The commission would bring speakers to schools and community events, create collaborative relationships with houses of worship and governmental agencies, and facilitate resources coming into the county.
He explained that the NYS Division of Human Rights has “a significant budget,” and that the U.S. Equal Employment Opportunity Commission and the U.S. Department of Housing and Urban Development also have resources to tap into.
“Nobody’s ever knocked on their door and said ‘please come to Putnam,’” said Hyer.
He recommends that the commission be comprised of 12 volunteer members, including two people from each town in the county. They would be appointed by the county executive and approved by the Legislature.
There would be no budget for the commission, as it would have no staff, and all events could be hosted by community groups such as libraries, synagogues, and other locations. Therefore, there would be no cost to the county or taxpayers.
Legislator Montgomery said a Human Rights Commission would help bring communities across the county together.
“In each little pocket of the county we have organizations that are working on these issues, but what we don’t have is the whole county coming together with representative from each town and the conversation happening on a county level,” she said. “I just think this county needs more and more of an opportunity for public participation and I think this is the way to do it.”
Putnam Valley Library Board of Directors President Terry Raskin said she and her board are in full support of the commission.
“Education is key to preventing discrimination of any kind,” she said. “I can guarantee you, with the Putnam Valley Library, we are very anxious to continue doing programs that promote understating.”
Masha Waldman of Mahopac said acts of intolerance and hate are more prevalent in Putnam County than others may think.
“My big concern is that it’s very easy to live in this bubble and not realize what’s going on if you are white, straight and financially secure,” she said. “We have incidents now and then where there’s a flair up of boys behaving badly at a sports event and we say, ‘Oh, it’s a few bad apples.’ I’m sorry to tell you the truth – it’s pervasive and it’s insidious.”
Legislator Amy Sayegh, R-Mahopac Falls, acknowledged that prejudice and bullying happens everywhere – including Putnam – but said, overall, she thinks the schools and community do a good job at promoting respect and kindness.
“I think our kids are pretty great,” she said of the local school districts.

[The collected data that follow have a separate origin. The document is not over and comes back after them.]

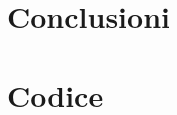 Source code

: \documentclass[11pt,a4paper]{article} %
\begin{document}
{%
%	

\section{Conclusioni}
	
	
\section{Codice}
} 	%

	
	
\end{document}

Legislator Neal Sullivan, R-Mahopac, said the Legislature will work with the law department to craft bylaws and begin the necessary steps to begin creation of the Putnam County Human Rights Commission, which he said will likely take a few months.
Hyer said he’s excited to see the vision come to fruition.
“Every community does things differently and I think the magic will happen when you folks appoint people to this commission and they decide what they need in Carmel, or what they need in Patterson, or Philipstown, and they work together to make these things happen,” he said.